Todo eso parecía sintetizar lo que podría ser el dilema de Sonidos: una vez cumplida la prioridad de vender el producto, nadie tenía tiempo ni energía para aprovechar siquiera una modesta oportunidad de profundizar en el objetivo básico de la organización: enseñar música a los niños.

Cuando les mencioné el problema de la lectura de partituras específicamente a Szarán y a Fleitas, los dos respondieron de manera idéntica: “Estos no son nuestros mejores alumnos”. Ninguno de los dos tenía tiempo para discutir acerca de si el problema podría ser un síntoma de que la organización se estuviese alejando de sus principios originales. Cuando le comenté a Fleitas que, dado su gran cordialidad como anfitriones, yo había donado algunos elementos musicales para el capítulo Yaguarón de Sonidos, él se molestó por un instante y me dijo que todas las donaciones debían pasar por la oficina central, porque solo allí sabían dónde existía mayor necesidad. Sin embargo, ese incómodo momento pasó rápidamente, porque la máxima prioridad para una organización de la envergadura de Sonidos no es quién va a recibir unos arcos de violín, sino más bien conseguir financiación a gran escala. Es a ese nivel donde la organización parece estar perfeccionando su rendimiento, y para mí eso plantea algunas preocupaciones.

Cuando fui voluntario del Cuerpo de Paz en Paraguay en la década de 1980, me horrorizaba el cinismo con que el régimen usaba a los jóvenes y la cultura del país para promover su hegemonía. Mi reciente fin de semana en Yaguarón me dejó profundamente perturbado en ese sentido. Da la casualidad de que yo he aplaudido los objetivos sociopolíticos de Sonidos, los cuales la organización no duda en propugnar en sus eventos: la protección del medioambiente, el patrimonio cultural y el desarrollo de la juventud, entre otros.

Pero si la organización está utilizando, voluntaria o involuntariamente, a los jóvenes y la cultura para prolongar su propia existencia, mientras relega a un segundo plano sus objetivos pedagógicos ¿no sería hipócrita de mi parte condonar esto, simplemente porque esta vez estoy de acuerdo con los objetivos establecidos? Les pido que no piensen ni por un solo instante que estoy comparando los nobles esfuerzos de Sonidos con la manipulación y la violencia de la dictadura. A lo que me refiero es que usar el fin para justificar los medios es ponerse en una pendiente resbaladiza hacia todo tipo de problemas, y en más de 25 años trabajando en desarrollo internacional he visto como muchas iniciativas prometedoras que se caen por esa cuneta.
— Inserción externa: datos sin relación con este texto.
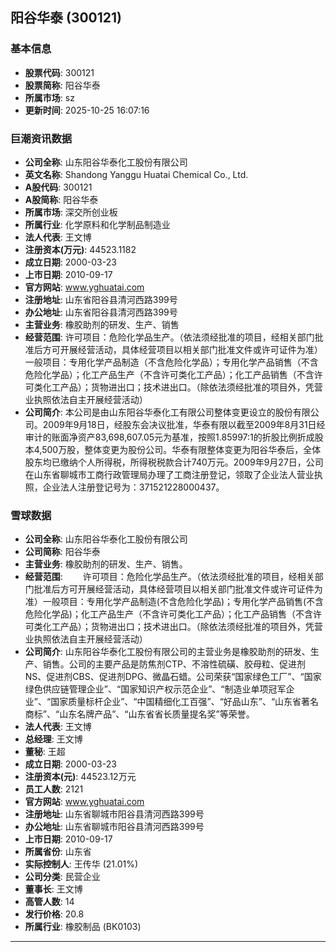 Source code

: ## 阳谷华泰 (300121)

### 基本信息

- **股票代码**: 300121
- **股票简称**: 阳谷华泰
- **所属市场**: sz
- **更新时间**: 2025-10-25 16:07:16

### 巨潮资讯数据

- **公司全称**: 山东阳谷华泰化工股份有限公司
- **英文名称**: Shandong Yanggu Huatai Chemical Co., Ltd.
- **A股代码**: 300121
- **A股简称**: 阳谷华泰
- **所属市场**: 深交所创业板
- **所属行业**: 化学原料和化学制品制造业
- **法人代表**: 王文博
- **注册资本(万元)**: 44523.1182
- **成立日期**: 2000-03-23
- **上市日期**: 2010-09-17
- **官方网站**: www.yghuatai.com
- **注册地址**: 山东省阳谷县清河西路399号
- **办公地址**: 山东省阳谷县清河西路399号
- **主营业务**: 橡胶助剂的研发、生产、销售
- **经营范围**: 许可项目：危险化学品生产。（依法须经批准的项目，经相关部门批准后方可开展经营活动，具体经营项目以相关部门批准文件或许可证件为准）一般项目：专用化学产品制造（不含危险化学品）；专用化学产品销售（不含危险化学品）；化工产品生产（不含许可类化工产品）；化工产品销售（不含许可类化工产品）；货物进出口；技术进出口。（除依法须经批准的项目外，凭营业执照依法自主开展经营活动）
- **公司简介**: 本公司是由山东阳谷华泰化工有限公司整体变更设立的股份有限公司。2009年9月18日，经股东会决议批准，华泰有限以截至2009年8月31日经审计的账面净资产83,698,607.05元为基准，按照1.85997:1的折股比例折成股本4,500万股，整体变更为股份公司。华泰有限整体变更为阳谷华泰后，全体股东均已缴纳个人所得税，所得税税款合计740万元。2009年9月27日，公司在山东省聊城市工商行政管理局办理了工商注册登记，领取了企业法人营业执照，企业法人注册登记号为：371521228000437。

### 雪球数据

- **公司全称**: 山东阳谷华泰化工股份有限公司
- **公司简称**: 阳谷华泰
- **主营业务**: 橡胶助剂的研发、生产、销售。
- **经营范围**: 　　许可项目：危险化学品生产。（依法须经批准的项目，经相关部门批准后方可开展经营活动，具体经营项目以相关部门批准文件或许可证件为准）一般项目：专用化学产品制造(不含危险化学品)；专用化学产品销售(不含危险化学品)；化工产品生产（不含许可类化工产品）；化工产品销售（不含许可类化工产品）；货物进出口；技术进出口。（除依法须经批准的项目外，凭营业执照依法自主开展经营活动）
- **公司简介**: 山东阳谷华泰化工股份有限公司的主营业务是橡胶助剂的研发、生产、销售。公司的主要产品是防焦剂CTP、不溶性硫磺、胶母粒、促进剂NS、促进剂CBS、促进剂DPG、微晶石蜡。公司荣获“国家绿色工厂”、“国家绿色供应链管理企业”、“国家知识产权示范企业”、“制造业单项冠军企业”、“国家质量标杆企业”、“中国精细化工百强”、“好品山东”、“山东省著名商标”、“山东名牌产品”、“山东省省长质量提名奖”等荣誉。
- **法人代表**: 王文博
- **总经理**: 王文博
- **董秘**: 王超
- **成立日期**: 2000-03-23
- **注册资本(元)**: 44523.12万元
- **员工人数**: 2121
- **官方网站**: www.yghuatai.com
- **注册地址**: 山东省聊城市阳谷县清河西路399号
- **办公地址**: 山东省聊城市阳谷县清河西路399号
- **上市日期**: 2010-09-17
- **所属省份**: 山东省
- **实际控制人**: 王传华 (21.01%)
- **公司分类**: 民营企业
- **董事长**: 王文博
- **高管人数**: 14
- **发行价格**: 20.8
- **所属行业**: 橡胶制品 (BK0103)

--- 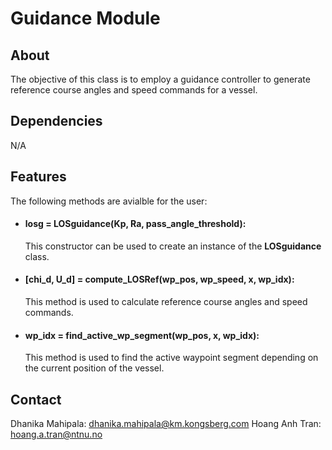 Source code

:# Guidance Module

## About
The objective of this class is to employ a guidance controller to generate reference course angles and speed commands for a vessel.

## Dependencies
N/A

## Features
The following methods are avialble for the user:
- #### losg = LOSguidance(Kp, Ra, pass_angle_threshold):
  This constructor can be used to create an instance of the **LOSguidance** class.
- #### [chi_d, U_d] = compute_LOSRef(wp_pos, wp_speed, x, wp_idx):
  This method is used to calculate reference course angles and speed commands.
- #### wp_idx = find_active_wp_segment(wp_pos, x, wp_idx):
  This method is used to find the active waypoint segment depending on the current position of the vessel.

## Contact
Dhanika Mahipala: dhanika.mahipala@km.kongsberg.com
Hoang Anh Tran: hoang.a.tran@ntnu.no
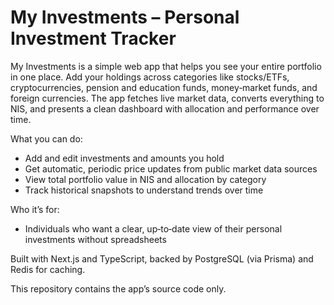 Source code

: # My Investments – Personal Investment Tracker

My Investments is a simple web app that helps you see your entire portfolio in one place. Add your holdings across categories like stocks/ETFs, cryptocurrencies, pension and education funds, money‑market funds, and foreign currencies. The app fetches live market data, converts everything to NIS, and presents a clean dashboard with allocation and performance over time.

What you can do:

- Add and edit investments and amounts you hold
- Get automatic, periodic price updates from public market data sources
- View total portfolio value in NIS and allocation by category
- Track historical snapshots to understand trends over time

Who it’s for:

- Individuals who want a clear, up‑to‑date view of their personal investments without spreadsheets

Built with Next.js and TypeScript, backed by PostgreSQL (via Prisma) and Redis for caching.

This repository contains the app’s source code only.

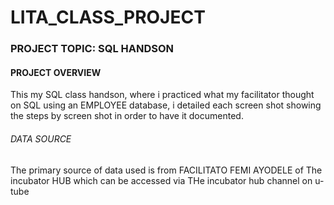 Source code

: # LITA_CLASS_PROJECT

### PROJECT TOPIC: SQL HANDSON
#### PROJECT OVERVIEW
This my SQL class handson, where i practiced what my facilitator thought on SQL using an EMPLOYEE database, i detailed each screen shot showing the steps by screen shot in order to have it documented.
###### DATA SOURCE
The primary source of data used is from FACILITATO FEMI AYODELE of The incubator HUB which can be accessed via THe incubator hub channel on u-tube

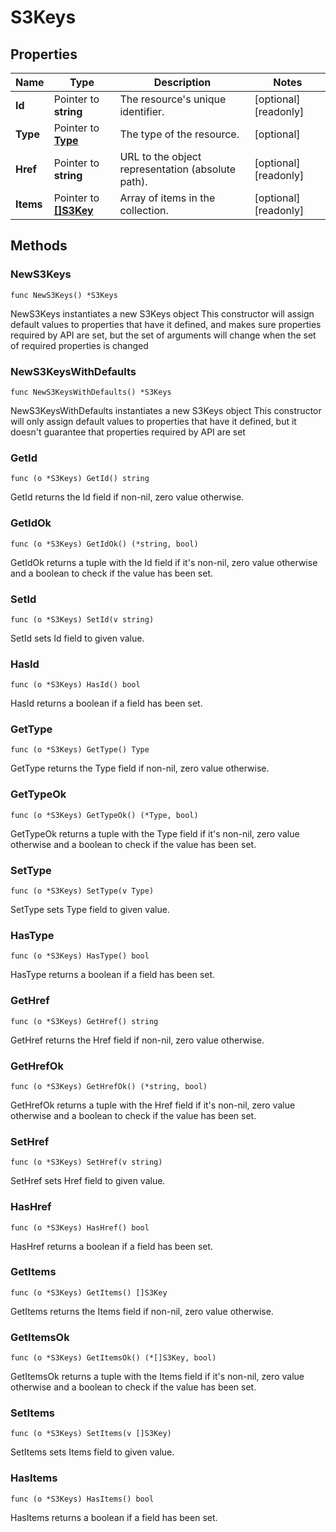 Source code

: # S3Keys

## Properties

|Name | Type | Description | Notes|
|------------ | ------------- | ------------- | -------------|
|**Id** | Pointer to **string** | The resource&#39;s unique identifier. | [optional] [readonly] |
|**Type** | Pointer to [**Type**](Type.md) | The type of the resource. | [optional] |
|**Href** | Pointer to **string** | URL to the object representation (absolute path). | [optional] [readonly] |
|**Items** | Pointer to [**[]S3Key**](S3Key.md) | Array of items in the collection. | [optional] [readonly] |

## Methods

### NewS3Keys

`func NewS3Keys() *S3Keys`

NewS3Keys instantiates a new S3Keys object
This constructor will assign default values to properties that have it defined,
and makes sure properties required by API are set, but the set of arguments
will change when the set of required properties is changed

### NewS3KeysWithDefaults

`func NewS3KeysWithDefaults() *S3Keys`

NewS3KeysWithDefaults instantiates a new S3Keys object
This constructor will only assign default values to properties that have it defined,
but it doesn't guarantee that properties required by API are set

### GetId

`func (o *S3Keys) GetId() string`

GetId returns the Id field if non-nil, zero value otherwise.

### GetIdOk

`func (o *S3Keys) GetIdOk() (*string, bool)`

GetIdOk returns a tuple with the Id field if it's non-nil, zero value otherwise
and a boolean to check if the value has been set.

### SetId

`func (o *S3Keys) SetId(v string)`

SetId sets Id field to given value.

### HasId

`func (o *S3Keys) HasId() bool`

HasId returns a boolean if a field has been set.

### GetType

`func (o *S3Keys) GetType() Type`

GetType returns the Type field if non-nil, zero value otherwise.

### GetTypeOk

`func (o *S3Keys) GetTypeOk() (*Type, bool)`

GetTypeOk returns a tuple with the Type field if it's non-nil, zero value otherwise
and a boolean to check if the value has been set.

### SetType

`func (o *S3Keys) SetType(v Type)`

SetType sets Type field to given value.

### HasType

`func (o *S3Keys) HasType() bool`

HasType returns a boolean if a field has been set.

### GetHref

`func (o *S3Keys) GetHref() string`

GetHref returns the Href field if non-nil, zero value otherwise.

### GetHrefOk

`func (o *S3Keys) GetHrefOk() (*string, bool)`

GetHrefOk returns a tuple with the Href field if it's non-nil, zero value otherwise
and a boolean to check if the value has been set.

### SetHref

`func (o *S3Keys) SetHref(v string)`

SetHref sets Href field to given value.

### HasHref

`func (o *S3Keys) HasHref() bool`

HasHref returns a boolean if a field has been set.

### GetItems

`func (o *S3Keys) GetItems() []S3Key`

GetItems returns the Items field if non-nil, zero value otherwise.

### GetItemsOk

`func (o *S3Keys) GetItemsOk() (*[]S3Key, bool)`

GetItemsOk returns a tuple with the Items field if it's non-nil, zero value otherwise
and a boolean to check if the value has been set.

### SetItems

`func (o *S3Keys) SetItems(v []S3Key)`

SetItems sets Items field to given value.

### HasItems

`func (o *S3Keys) HasItems() bool`

HasItems returns a boolean if a field has been set.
Sonidos de la Tierra es una iniciativa dinámica, que ha inspirado a muchas personas en Paraguay y en todo el mundo. Solo podemos esperar que la organización tome conciencia para garantizar que sus actividades continúen respetando su inspiradora misión original. La primera pregunta que Sonidos debería hacerse es si más grande es necesariamente mejor – ¡háke la bestia!

#David Einhorn es un músico que vive en West Palm Beach, Florida, Estados Unidos. Ha tocado con orquestas sinfónicas y de jazz, así como en grupos folclóricos y de música pop durante más de 40 años, incluso con varios artistas paraguayos. También trabajó como editor en el Banco Interamericano de Desarrollo y en el Fondo Monetario Internacional.